Sempra Energy Reports Increased First-Quarter Earnings on New Business Growth
Sempra Energy Reports Increased First-Quarter Earnings on New Business GrowthSAN DIEGO, April 26, 2001 - Sempra Energy (NYSE: SRE) today reported earnings for the first quarter of 2001 of $178 million, or $0.88 per diluted share, compared with $113 million, or $0.49 per diluted share, for the same period of 2000.
The 58-percent growth in corporate earnings was driven by newer subsidiaries that are broadening Sempra Energy's earnings base and extending its global reach. The earnings of the California utility operations, San Diego Gas & Electric (SDG&E) and Southern California Gas Co. (SoCalGas), were essentially unchanged from the first quarter of 2000.
Sempra Energy Trading contributed $86 million to Sempra Energy's net income, or 48 percent of Sempra Energy's first-quarter 2001 total. This represents an increase of $68 million over the same period a year ago, driven by both increased volatility in energy commodity markets worldwide and higher trading volumes. Based in Stamford, Conn., Sempra Energy Trading is one of the fastest growing wholesale commodity traders in the United States, marketing natural gas, electricity, crude oil and risk-management products worldwide.
Sempra Energy's first-quarter earnings also benefited from a one-time $0.10-per-share gain from the sale of the company's stake in Energy America, a retail energy-marketing firm. The transaction closed Jan. 22, 2001.

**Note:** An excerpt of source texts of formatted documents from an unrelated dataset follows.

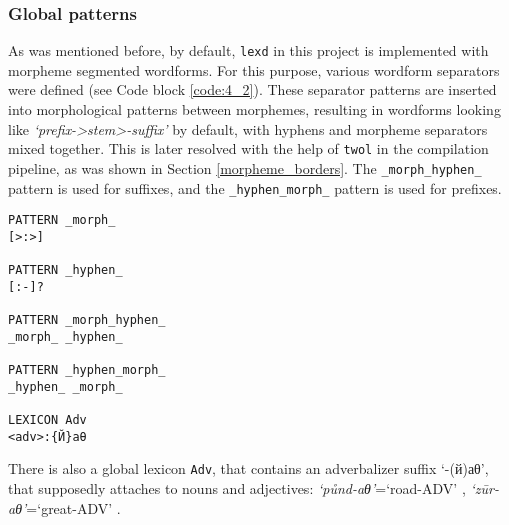 \subsubsection*{Global patterns}
As was mentioned before, by default, \texttt{lexd} in this project is implemented with morpheme segmented wordforms. For this purpose, various wordform separators were defined (see Code block \ref{code:4_2}). These separator patterns are inserted into morphological patterns between morphemes, resulting in wordforms looking like \textit{`prefix->stem>-suffix'} by default, with hyphens and morpheme separators mixed together. This is later resolved with the help of \texttt{twol} in the compilation pipeline, as was shown in Section \ref{morpheme_borders}. The \texttt{\_morph\_hyphen\_} pattern is used for suffixes, and the \texttt{\_hyphen\_morph\_} pattern is used for prefixes.

\begin{code_frame}[float,floatplacement=!h]
    \begin{footnotesize}\codespacing
    \begin{verbatim}
PATTERN _morph_
[>:>]

PATTERN _hyphen_
[:-]?

PATTERN _morph_hyphen_
_morph_ _hyphen_

PATTERN _hyphen_morph_
_hyphen_ _morph_       

LEXICON Adv
<adv>:{Й}аθ
    \end{verbatim}
    \end{footnotesize}
    \tcblower
    \label{code:4_2}
\end{code_frame}

There is also a global lexicon \texttt{Adv}, that contains an adverbalizer suffix `-(й)аθ', that supposedly attaches to nouns and adjectives: \textit{`půnd-aθ'}=`road-ADV' \parencite[139]{parker_shughni_2023}, \textit{`zūr-aθ'}=`great-ADV' \parencite[433]{parker_shughni_2023}. 

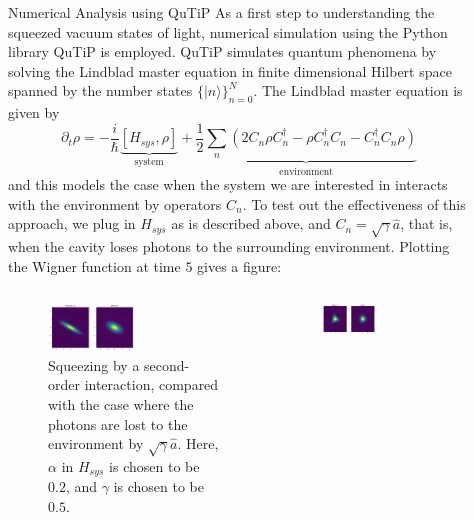\documentclass[final]{beamer}
\newcommand*\ket[1]{|{#1}\rangle}
\newlength{\sepwidth}
\newlength{\colwidth}
\newcommand{\separatorcolumn}{\begin{column}{\sepwidth}\end{column}}
\begin{document}
\begin{frame}[t]
\begin{columns}[t]
\begin{column}{\colwidth}
    \end{column}

    \separatorcolumn

    \begin{column}{\colwidth}
      \begin{block}{Numerical Analysis using QuTiP}
        As a first step to understanding the squeezed vacuum states of light, numerical simulation using the Python library QuTiP is employed.
        QuTiP simulates quantum phenomena by solving the Lindblad master equation in finite dimensional Hilbert space spanned by the number states $\{\ket{n}\}_{n=0}^{N}$.
        The Lindblad master equation is given by
        \[\partial_{t}\rho=-\frac{i}{\hbar}\underbrace{[H_{sys},\rho]}_{\text{system}}+\underbrace{\frac{1}{2}\sum_{n}(2C_{n}\rho C_{n}^{\dag}-\rho C_{n}^{\dag}C_{n}-C_{n}^{\dag} C_{n}\rho)}_{\text{environment}}\]
        and this models the case when the system we are interested in interacts with the environment by operators $C_{n}$.
        To test out the effectiveness of this approach, we plug in $H_{sys}$ as is described above, and $C_{n}=\sqrt{\gamma}\hat{a}$, that is, when the cavity loses photons to the surrounding environment.
        Plotting the Wigner function at time $5$ gives a figure:
        \begin{columns}
          \begin{column}{0.5\textwidth}
            \begin{figure}
              \includegraphics[width=0.5\textwidth]{squeezed_decay_0.5.png}
              \caption{Squeezing by a second-order interaction, compared with the case where the photons are lost to the environment by $\sqrt{\gamma}\hat{a}$. Here, $\alpha$ in $H_{sys}$ is chosen to be $0.2$, and $\gamma$ is chosen to be $0.5$.}
            \end{figure}
          \end{column}
          \begin{column}{0.5\textwidth}
            \begin{figure}
              \includegraphics[width=0.5\textwidth]{third_decay_0.5.png}

\end{figure}
\end{column}
\end{columns}
\end{block}
\end{column}
\end{columns}
\end{frame}
\end{document}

Revenues for Sempra Energy increased 136 percent to $3.3 billion in the first quarter, compared with $1.4 billion in the same period of 2000. About three-quarters of the revenue increase was due to higher electricity and natural gas costs incurred by SDG&E and SoCalGas. The remainder was due primarily to the doubling of revenues to $570 million by Sempra Energy's unregulated businesses, specifically Sempra Energy Solutions and Sempra Energy Trading.
"We are encouraged by the success of our newer energy businesses - a critical part of our strategy to develop diverse and complementary enterprises that fuel our earnings growth and increase shareholder returns," said Stephen L. Baum, chairman, president and chief executive officer of Sempra Energy. "These new directions translate directly into increased shareholder value."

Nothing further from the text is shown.